The first experience I had of development planning came when I was elected as a councillor in 2004, towards the end of the process of developing the plan for 2005-11. I saw clearly then how vested interests can apply pressure on politics and councils. At that time, there was an issue with regard to the rezoning of religious lands and continual representations were being made to the council by the religious hierarchy with regard to ensuring their lands would be rezoned in a way that would bring in the greatest return on the sale of the lands. It was disgusting to see this.
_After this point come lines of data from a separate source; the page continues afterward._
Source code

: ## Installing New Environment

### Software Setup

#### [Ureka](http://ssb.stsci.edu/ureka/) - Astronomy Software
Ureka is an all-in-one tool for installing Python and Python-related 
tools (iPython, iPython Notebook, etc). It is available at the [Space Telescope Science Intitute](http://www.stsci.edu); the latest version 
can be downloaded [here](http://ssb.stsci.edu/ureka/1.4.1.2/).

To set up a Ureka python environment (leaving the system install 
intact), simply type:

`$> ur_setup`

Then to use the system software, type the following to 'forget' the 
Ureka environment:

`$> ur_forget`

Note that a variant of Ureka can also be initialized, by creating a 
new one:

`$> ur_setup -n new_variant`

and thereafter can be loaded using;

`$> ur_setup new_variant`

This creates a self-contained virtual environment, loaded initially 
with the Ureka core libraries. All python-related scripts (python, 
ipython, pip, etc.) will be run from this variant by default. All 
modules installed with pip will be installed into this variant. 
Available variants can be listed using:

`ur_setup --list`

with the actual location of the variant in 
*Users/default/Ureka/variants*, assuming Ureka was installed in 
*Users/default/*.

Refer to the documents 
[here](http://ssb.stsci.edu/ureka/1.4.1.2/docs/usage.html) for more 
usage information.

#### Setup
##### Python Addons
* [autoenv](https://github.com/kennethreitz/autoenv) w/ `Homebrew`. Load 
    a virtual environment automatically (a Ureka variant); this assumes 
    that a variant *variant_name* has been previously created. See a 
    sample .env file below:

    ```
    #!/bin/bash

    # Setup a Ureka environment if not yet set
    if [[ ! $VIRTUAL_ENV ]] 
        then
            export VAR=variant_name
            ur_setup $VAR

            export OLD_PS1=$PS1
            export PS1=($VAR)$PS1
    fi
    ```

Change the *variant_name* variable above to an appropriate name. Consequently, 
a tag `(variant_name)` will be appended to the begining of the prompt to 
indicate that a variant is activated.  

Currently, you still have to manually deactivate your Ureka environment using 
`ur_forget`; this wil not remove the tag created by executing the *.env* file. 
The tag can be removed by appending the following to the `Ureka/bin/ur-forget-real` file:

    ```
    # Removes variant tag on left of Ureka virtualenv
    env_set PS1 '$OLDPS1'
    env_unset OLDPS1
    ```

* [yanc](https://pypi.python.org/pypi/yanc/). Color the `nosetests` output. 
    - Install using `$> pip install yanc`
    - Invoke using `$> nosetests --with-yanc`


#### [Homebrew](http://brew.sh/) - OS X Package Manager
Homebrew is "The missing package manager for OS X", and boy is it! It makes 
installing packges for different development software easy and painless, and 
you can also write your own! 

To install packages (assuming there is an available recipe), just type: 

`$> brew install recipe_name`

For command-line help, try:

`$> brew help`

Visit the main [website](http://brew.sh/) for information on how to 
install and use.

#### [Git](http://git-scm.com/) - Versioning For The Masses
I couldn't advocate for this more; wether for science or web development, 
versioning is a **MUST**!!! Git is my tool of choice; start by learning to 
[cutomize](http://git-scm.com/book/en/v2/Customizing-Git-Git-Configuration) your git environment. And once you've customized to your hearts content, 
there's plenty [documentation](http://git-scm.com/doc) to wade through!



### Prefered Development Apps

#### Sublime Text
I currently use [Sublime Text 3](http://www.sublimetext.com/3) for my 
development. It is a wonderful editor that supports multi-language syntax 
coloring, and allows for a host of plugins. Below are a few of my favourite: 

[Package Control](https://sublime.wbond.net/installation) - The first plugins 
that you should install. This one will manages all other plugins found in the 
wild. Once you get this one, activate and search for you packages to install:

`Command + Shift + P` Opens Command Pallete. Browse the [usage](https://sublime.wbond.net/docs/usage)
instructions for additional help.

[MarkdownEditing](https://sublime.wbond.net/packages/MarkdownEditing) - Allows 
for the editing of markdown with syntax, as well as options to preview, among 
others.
The first experience I had of how the system operates came in May 2005 when the Crumlin feasibility study suddenly appeared. We were all called to a meeting in the area. A plan had been envisaged that had no legal status in planning law, but a feasibility study had been produced in which all of Crumlin village was to be transformed into a village of four and five-storey apartment blocks. A number of these apartment blocks were seen on the feasibility study plan to be on lands to the rear of the church. We did not know that within a couple of weeks, the church would sell that land to the developer making the highest bid. It was sold for €3.1 million and the plans for that land were just the start of what comprised the feasibility study. When we appealed the plans to An Bord Pleanála, irrespective of the fact that we were told the feasibility study had no legal status within the plan for 2005-11, the study was taken into consideration by the board to allow the development to go ahead.

The links between auctioneers, developers, business people, politicians and city managers became part of an endemic system following the rezoning issues and corruption in planning from 1993 onward. We have all seen examples of this in our community. For example, a business man who owned shops on Keeper Road allowed the shops go to rack and ruin and the council allowed the community hall beside them to go the same way. Then suddenly, a planning application was submitted for an eight-storey apartment block on the site. We had a public meeting in the area on the issue and most of the people in the community resisted the plan and did not want to see this apartment block developed. The council argument was that the place was in ruins and kids were banging balls against the shutters every night and it was better to build something to change the situation. At our public meeting, I was nearly pulled out of my chair by the developer who had made the planning application and Fine Gael politicians who attended the meeting tried to disrupt it because of their interests with the developer.

I also attended a meeting in Bluebell when the local area plan was being put through and again the plan was concentrated on developing apartments and on putting up houses on Lansdowne Valley, which was a lovely parkland area. This plan was opposed and when I suggested a moratorium should be put on the plan on the basis that there had been insufficient access and input to it, I was vilified by the then Fine Gael councillor who is now a Deputy in the area. I was vilified for challenging the right of property developers. Their right was sacrosanct and the people's rights were as nothing. What happened was outrageous. Throughout the Dublin 12 area, petrol stations, pubs and community halls have been closed down and their lands have been submitted for planning. Factories and businesses have been closed, for example, Unilever, Eason's, Lyons Tea, Nissan and others, all in the interest of developers and planning.

If people want to see a change from corruption, they should not vote for parties that have been involved in this. They must demand transparency and accountability. I agree that payments to political parties should be abolished.